## Data items
-- -- --
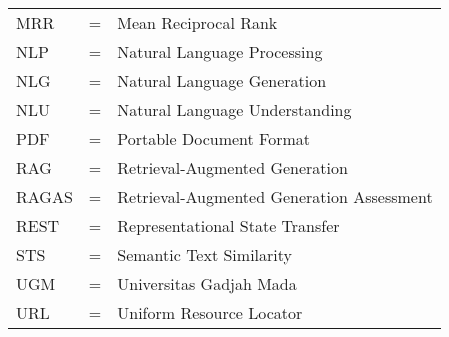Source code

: \begin{tabular}{llp{3in}}
	MRR     & \hspace{1.5cm} = & Mean Reciprocal Rank                                         \\
	NLP     & \hspace{1.5cm} = & Natural Language Processing                                  \\
	NLG     & \hspace{1.5cm} = & Natural Language Generation                                  \\
	NLU     & \hspace{1.5cm} = & Natural Language Understanding                               \\
	PDF     & \hspace{1.5cm} = & Portable Document Format                                     \\
	RAG     & \hspace{1.5cm} = & Retrieval-Augmented Generation                               \\
	RAGAS   & \hspace{1.5cm} = & Retrieval-Augmented Generation Assessment                    \\
	REST    & \hspace{1.5cm} = & Representational State Transfer                              \\
	STS     & \hspace{1.5cm} = & Semantic Text Similarity                                     \\
	UGM     & \hspace{1.5cm} = & Universitas Gadjah Mada                                      \\
	URL     & \hspace{1.5cm} = & Uniform Resource Locator                                     \\
\end{tabular}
-- -- --
## Activity
Hand back the data above exactly, with no images.

## Exercise answer
Source code

: \begin{tabular}{llp{3in}}
	MRR     & \hspace{1.5cm} = & Mean Reciprocal Rank                                         \\
	NLP     & \hspace{1.5cm} = & Natural Language Processing                                  \\
	NLG     & \hspace{1.5cm} = & Natural Language Generation                                  \\
	NLU     & \hspace{1.5cm} = & Natural Language Understanding                               \\
	PDF     & \hspace{1.5cm} = & Portable Document Format                                     \\
	RAG     & \hspace{1.5cm} = & Retrieval-Augmented Generation                               \\
	RAGAS   & \hspace{1.5cm} = & Retrieval-Augmented Generation Assessment                    \\
	REST    & \hspace{1.5cm} = & Representational State Transfer                              \\
	STS     & \hspace{1.5cm} = & Semantic Text Similarity                                     \\
	UGM     & \hspace{1.5cm} = & Universitas Gadjah Mada                                      \\
	URL     & \hspace{1.5cm} = & Uniform Resource Locator                                     \\
\end{tabular}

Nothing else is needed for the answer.